Помимо всего прочего, пожалуй, следует поблагодарить мое гарнизонное детство за то, что оно дало мне верное понимание смерти. В Москве смерти нет. Никто не умирает, по крайней мере, не делает этого публично. Просто в какой-то момент квартира освобождается.
В воинской части умирали совершенно иначе. В армии есть незамысловатая логика: если что-то имеется, то оно должно работать. Например, у нас имелся военный духовой оркестр. И каждые похороны, будь то гроб с офицером, солдатиком, с чьей-то женой или ребенком, по единственной улице через весь городок мрачно и величественно шагали солдаты в сопровождении оркестра.
И я всегда узнавала эти заунывные, но призывные звуки. Я угадывала эту мелодию с двух нот. Гроб проносили мимо каждого дома.
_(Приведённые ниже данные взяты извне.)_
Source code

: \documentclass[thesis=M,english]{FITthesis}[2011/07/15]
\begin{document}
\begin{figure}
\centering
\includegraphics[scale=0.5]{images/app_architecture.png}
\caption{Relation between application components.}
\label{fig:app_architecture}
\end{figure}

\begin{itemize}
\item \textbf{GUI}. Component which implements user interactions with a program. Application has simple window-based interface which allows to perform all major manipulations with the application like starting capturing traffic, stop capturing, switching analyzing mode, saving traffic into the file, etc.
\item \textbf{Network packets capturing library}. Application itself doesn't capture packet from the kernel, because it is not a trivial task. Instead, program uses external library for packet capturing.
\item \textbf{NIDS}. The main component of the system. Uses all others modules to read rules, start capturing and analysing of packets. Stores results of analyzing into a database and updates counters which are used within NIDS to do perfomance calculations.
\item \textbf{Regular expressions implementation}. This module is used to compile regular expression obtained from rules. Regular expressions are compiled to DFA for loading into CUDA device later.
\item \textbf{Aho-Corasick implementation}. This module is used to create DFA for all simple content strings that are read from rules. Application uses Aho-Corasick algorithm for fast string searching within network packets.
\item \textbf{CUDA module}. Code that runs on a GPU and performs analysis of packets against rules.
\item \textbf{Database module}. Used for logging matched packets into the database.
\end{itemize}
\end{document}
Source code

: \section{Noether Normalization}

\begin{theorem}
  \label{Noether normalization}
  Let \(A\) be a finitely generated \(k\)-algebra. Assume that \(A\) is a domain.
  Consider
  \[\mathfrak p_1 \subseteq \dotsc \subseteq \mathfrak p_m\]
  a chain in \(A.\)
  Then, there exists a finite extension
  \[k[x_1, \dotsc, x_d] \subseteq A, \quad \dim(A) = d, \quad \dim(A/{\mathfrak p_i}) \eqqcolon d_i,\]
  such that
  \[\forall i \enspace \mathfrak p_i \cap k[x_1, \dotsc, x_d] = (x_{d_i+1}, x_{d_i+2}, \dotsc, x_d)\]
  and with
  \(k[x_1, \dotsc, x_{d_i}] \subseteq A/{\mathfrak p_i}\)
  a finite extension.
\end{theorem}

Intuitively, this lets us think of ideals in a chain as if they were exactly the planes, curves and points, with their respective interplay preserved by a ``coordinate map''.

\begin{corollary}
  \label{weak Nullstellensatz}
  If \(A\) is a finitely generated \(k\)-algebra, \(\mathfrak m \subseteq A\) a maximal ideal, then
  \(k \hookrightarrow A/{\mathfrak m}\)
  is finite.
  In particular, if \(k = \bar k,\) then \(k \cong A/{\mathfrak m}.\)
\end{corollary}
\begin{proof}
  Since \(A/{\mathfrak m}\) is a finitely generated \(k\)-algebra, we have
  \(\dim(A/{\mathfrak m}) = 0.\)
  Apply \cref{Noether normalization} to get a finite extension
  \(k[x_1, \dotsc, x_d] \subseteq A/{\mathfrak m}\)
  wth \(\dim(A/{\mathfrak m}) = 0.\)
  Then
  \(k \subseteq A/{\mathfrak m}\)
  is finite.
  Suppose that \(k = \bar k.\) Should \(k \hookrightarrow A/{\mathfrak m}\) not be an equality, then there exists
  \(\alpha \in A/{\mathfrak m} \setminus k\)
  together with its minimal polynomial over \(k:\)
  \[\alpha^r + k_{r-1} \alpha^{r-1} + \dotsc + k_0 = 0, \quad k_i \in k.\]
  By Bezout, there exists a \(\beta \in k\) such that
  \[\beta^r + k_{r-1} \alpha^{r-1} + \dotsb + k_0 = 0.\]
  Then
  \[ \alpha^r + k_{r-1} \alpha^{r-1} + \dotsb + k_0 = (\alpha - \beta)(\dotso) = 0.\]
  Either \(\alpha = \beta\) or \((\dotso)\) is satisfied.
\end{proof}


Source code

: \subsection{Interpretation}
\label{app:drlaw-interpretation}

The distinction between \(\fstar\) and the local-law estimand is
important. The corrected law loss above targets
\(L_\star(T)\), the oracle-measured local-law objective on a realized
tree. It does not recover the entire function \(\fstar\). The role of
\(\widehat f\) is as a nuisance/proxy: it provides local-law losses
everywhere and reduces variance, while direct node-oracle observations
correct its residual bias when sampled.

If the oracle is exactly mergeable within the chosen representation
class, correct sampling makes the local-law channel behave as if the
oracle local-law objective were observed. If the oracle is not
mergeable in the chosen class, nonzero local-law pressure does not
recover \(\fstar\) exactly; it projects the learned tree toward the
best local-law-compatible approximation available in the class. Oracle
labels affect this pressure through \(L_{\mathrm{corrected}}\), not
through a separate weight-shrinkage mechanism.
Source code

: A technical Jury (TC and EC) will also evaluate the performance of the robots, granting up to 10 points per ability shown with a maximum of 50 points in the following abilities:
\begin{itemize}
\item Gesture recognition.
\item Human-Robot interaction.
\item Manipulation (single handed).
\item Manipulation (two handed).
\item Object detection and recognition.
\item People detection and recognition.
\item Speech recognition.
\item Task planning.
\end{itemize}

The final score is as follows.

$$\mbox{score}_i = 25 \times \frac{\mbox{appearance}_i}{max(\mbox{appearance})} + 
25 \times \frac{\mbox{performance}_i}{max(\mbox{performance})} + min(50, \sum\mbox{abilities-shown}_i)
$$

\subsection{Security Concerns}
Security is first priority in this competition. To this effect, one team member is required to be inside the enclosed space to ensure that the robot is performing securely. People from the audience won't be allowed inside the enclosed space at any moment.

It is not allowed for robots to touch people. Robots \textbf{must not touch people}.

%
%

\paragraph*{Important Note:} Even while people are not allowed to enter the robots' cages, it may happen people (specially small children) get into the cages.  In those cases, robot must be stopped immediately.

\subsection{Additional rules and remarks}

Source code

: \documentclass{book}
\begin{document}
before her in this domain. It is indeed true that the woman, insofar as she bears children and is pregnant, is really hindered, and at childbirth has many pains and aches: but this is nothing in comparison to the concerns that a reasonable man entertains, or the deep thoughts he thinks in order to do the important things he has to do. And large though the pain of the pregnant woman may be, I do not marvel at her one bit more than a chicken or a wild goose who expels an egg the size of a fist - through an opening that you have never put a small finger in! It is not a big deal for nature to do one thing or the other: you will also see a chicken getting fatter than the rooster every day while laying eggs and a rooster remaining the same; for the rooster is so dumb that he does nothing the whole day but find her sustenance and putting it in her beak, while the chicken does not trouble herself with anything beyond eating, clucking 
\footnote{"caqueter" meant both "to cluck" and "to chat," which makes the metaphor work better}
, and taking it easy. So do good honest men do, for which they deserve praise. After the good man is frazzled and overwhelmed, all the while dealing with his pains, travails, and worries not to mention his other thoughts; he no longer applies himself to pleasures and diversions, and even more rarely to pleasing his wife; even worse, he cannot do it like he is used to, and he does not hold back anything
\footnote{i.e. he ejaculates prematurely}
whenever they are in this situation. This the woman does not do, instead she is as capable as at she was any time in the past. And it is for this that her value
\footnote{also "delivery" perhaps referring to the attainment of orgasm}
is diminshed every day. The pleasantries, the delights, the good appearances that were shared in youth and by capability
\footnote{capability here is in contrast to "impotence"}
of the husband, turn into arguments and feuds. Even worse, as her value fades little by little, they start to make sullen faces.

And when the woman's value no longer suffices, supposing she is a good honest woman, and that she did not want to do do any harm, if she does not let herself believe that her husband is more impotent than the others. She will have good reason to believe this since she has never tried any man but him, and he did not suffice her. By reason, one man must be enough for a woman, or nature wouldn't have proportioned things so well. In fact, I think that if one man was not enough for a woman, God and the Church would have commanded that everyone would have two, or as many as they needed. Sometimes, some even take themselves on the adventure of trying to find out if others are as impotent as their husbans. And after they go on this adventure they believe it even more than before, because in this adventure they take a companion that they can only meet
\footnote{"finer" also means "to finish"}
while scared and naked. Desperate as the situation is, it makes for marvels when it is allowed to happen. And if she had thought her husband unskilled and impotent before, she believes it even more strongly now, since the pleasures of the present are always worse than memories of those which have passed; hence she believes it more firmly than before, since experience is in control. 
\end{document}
И вот такой смерти я не боялась. В ней присутствовало что-то благородное, горделивое. Я иногда размышляла, как бы они несли по улице гроб с моим телом. Наверно, солдатам было бы совсем не тяжело.
А в городе этого нет. В городе смерть анонимна и обезличенна. Приезжает труповозка, определяет тело в морг, а потом крематорий. Без изысков, без помпы.
Но с детства я сохранила понимание того, что смерть - это событие. Это что-то важное. И она ощутима, осязаема. Как бы жители больших городов, светские и гражданские, ни бежали от ее символики, смерть приходит в каждый дом.
И мало кто готов достойно ее принять.